The cluster deployed using TiUP shows that the necessary component NgMonitoring is not started

Note:
This topic has been translated from a Chinese forum by GPT and might contain errors.

Original topic: 使用 TiUP 部署的集群显示集群中未启动必要组件 NgMonitoring

| username: myzz

[TiDB Usage Environment] Production Environment
[TiDB Version] v6.5.0
[Encountered Issue: Phenomenon and Impact]


After completing the deployment according to the official TiUP installation process, it shows that the necessary component NgMonitoring is not started. Then I went to the official website

After troubleshooting according to the corresponding steps, I found that the configuration does have ng_port configured.
To be safe, I reloaded once, but the same error still occurs after reloading. I don’t know how to solve it.

Thank you, experts, for your help in answering this.

| username: caiyfc | Original post link

Take a look at this: NgMonitoring cannot start issue - :ringer_planet: TiDB Technical Issues / Deployment & Operations Management - TiDB Q&A Community (asktug.com)

| username: myzz | Original post link

I just checked, and there is no /data/tidb-data/prometheus-9090/docdb file on my ng_monitoring machine.

| username: caiyfc | Original post link

Check the logs to see if there are any errors.

| username: myzz | Original post link

Where can I find all the startup logs related to TiDB? I couldn’t find it in the documentation. :expressionless:

| username: caiyfc | Original post link

Check if there are any error messages in this path.

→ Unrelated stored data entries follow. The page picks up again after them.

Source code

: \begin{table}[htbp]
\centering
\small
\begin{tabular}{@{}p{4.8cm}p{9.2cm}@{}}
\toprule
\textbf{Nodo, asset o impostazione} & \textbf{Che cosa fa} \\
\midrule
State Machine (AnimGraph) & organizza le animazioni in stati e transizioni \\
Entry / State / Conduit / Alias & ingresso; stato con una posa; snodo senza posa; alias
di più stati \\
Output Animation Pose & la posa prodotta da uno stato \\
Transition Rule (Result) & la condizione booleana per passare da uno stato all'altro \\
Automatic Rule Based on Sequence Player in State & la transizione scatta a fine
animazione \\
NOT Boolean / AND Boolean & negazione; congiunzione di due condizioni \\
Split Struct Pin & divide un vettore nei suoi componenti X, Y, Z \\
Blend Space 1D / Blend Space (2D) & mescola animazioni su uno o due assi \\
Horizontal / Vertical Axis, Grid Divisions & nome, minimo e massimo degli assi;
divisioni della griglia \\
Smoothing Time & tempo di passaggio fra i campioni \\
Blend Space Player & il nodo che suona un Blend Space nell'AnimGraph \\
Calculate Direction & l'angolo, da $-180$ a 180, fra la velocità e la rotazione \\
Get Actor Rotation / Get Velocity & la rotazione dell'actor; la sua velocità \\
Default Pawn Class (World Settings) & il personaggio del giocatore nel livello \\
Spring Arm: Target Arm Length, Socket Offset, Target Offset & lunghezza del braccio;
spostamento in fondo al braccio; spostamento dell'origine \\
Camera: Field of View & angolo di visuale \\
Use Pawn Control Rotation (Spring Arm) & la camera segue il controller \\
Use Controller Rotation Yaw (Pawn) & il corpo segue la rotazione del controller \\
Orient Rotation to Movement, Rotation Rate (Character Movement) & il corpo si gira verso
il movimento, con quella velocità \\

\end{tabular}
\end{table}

| username: myzz | Original post link

I went to /data/tidb-deploy/prometheus-9090/log and didn’t see any logs. I went to /data/tidb-deploy/prometheus-9090/bin and executed ./ng-monitoring-service, but got this error:

However, I saw in the ngmonitoring configuration that the pd_servers is set to the address of another node. Why is it 127.0.0.1 here?

| username: caiyfc | Original post link

Let’s see if anyone else has any ideas?
Or you can scale down Prometheus first, then scale it up again, which is equivalent to redeploying Prometheus, and then see?

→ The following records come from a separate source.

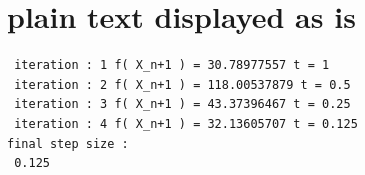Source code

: \documentclass[14pt]{extarticle} %
\begin{document}
\section{plain text displayed as is }
\begin{small}
  \begin{verbatim}
 iteration : 1 f( X_n+1 ) = 30.78977557 t = 1
 iteration : 2 f( X_n+1 ) = 118.00537879 t = 0.5
 iteration : 3 f( X_n+1 ) = 43.37396467 t = 0.25
 iteration : 4 f( X_n+1 ) = 32.13605707 t = 0.125
final step size :
 0.125
  \end{verbatim}
\end{small}
\end{document}
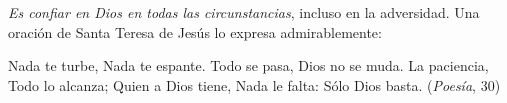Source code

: 	 \emph{Es confiar en Dios en todas las circunstancias}, incluso en la adversidad. Una oración de Santa Teresa de Jesús lo expresa admirablemente:
	
	\begin{cceprose}	
		Nada te turbe, Nada te espante.		
		Todo se pasa, Dios no se muda.		
		La paciencia, Todo lo alcanza;		
		Quien a Dios tiene, Nada le falta:		
		Sólo Dios basta. (\emph{Poesía}, 30)
	\end{cceprose}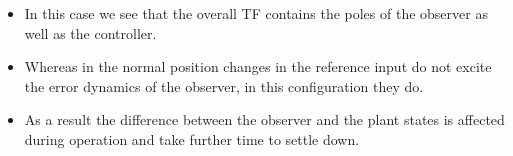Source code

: \begin{itemize}
	\item In this case we see that the overall TF contains the poles of the observer as well as the controller.
	\item Whereas in the normal position changes in the reference input do not excite the error dynamics of the observer, in this configuration they do.
	\item As a result the difference between the observer and the plant states is affected during operation and take further time to settle down.
\end{itemize}

\endinput

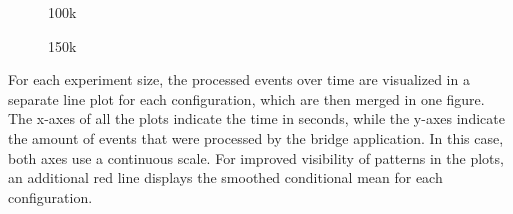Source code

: \begin{figure}[h]
        \caption{100k}
        \label{fig:evaluation:performance:config-comparison_100k}
\end{figure}

\begin{figure}[h]
        \caption{150k}
        \label{fig:evaluation:performance:config-comparison_150k}
\end{figure}

For each experiment size, the processed events over time are visualized in a separate line plot for each configuration, which are then merged in one figure.
The x-axes of all the plots indicate the time in seconds, while the y-axes indicate the amount of events that were processed by the bridge application.
In this case, both axes use a continuous scale.
For improved visibility of patterns in the plots, an additional red line displays the smoothed conditional mean for each configuration.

| username: myzz | Original post link

I placed Prometheus on the PD node and then manually started ngmonitoring, and it worked. :expressionless: Is it possible that ngmonitoring didn’t read the PD address from the configuration file?

| username: caiyfc | Original post link

This phenomenon seems to be the case. You can try changing the IP in the configuration file read by ngmonitoring, which should be located at /data/tidb-deploy/prometheus-9090/conf. After making the changes, restart Prometheus, but make sure not to reload.

| username: myzz | Original post link

Solved it. After taking a closer look, I found that the endpoints node in the ngmonitoring.toml configuration is an array, but there were no commas separating the elements. After adding the commas and manually starting ngmonitoring, it worked fine. :expressionless:

| username: caiyfc | Original post link

:rofl: But you need to be careful when using it. Reloading the cluster will update the configuration files of each component, and this issue might occur again.

| username: myzz | Original post link

First, I raised an issue. If there are any problems, I’ll go back and make changes. Anyway, ngmonitoring doesn’t affect the normal use of the cluster, right? :confounded:

| username: system | Original post link

This topic was automatically closed 60 days after the last reply. New replies are no longer allowed.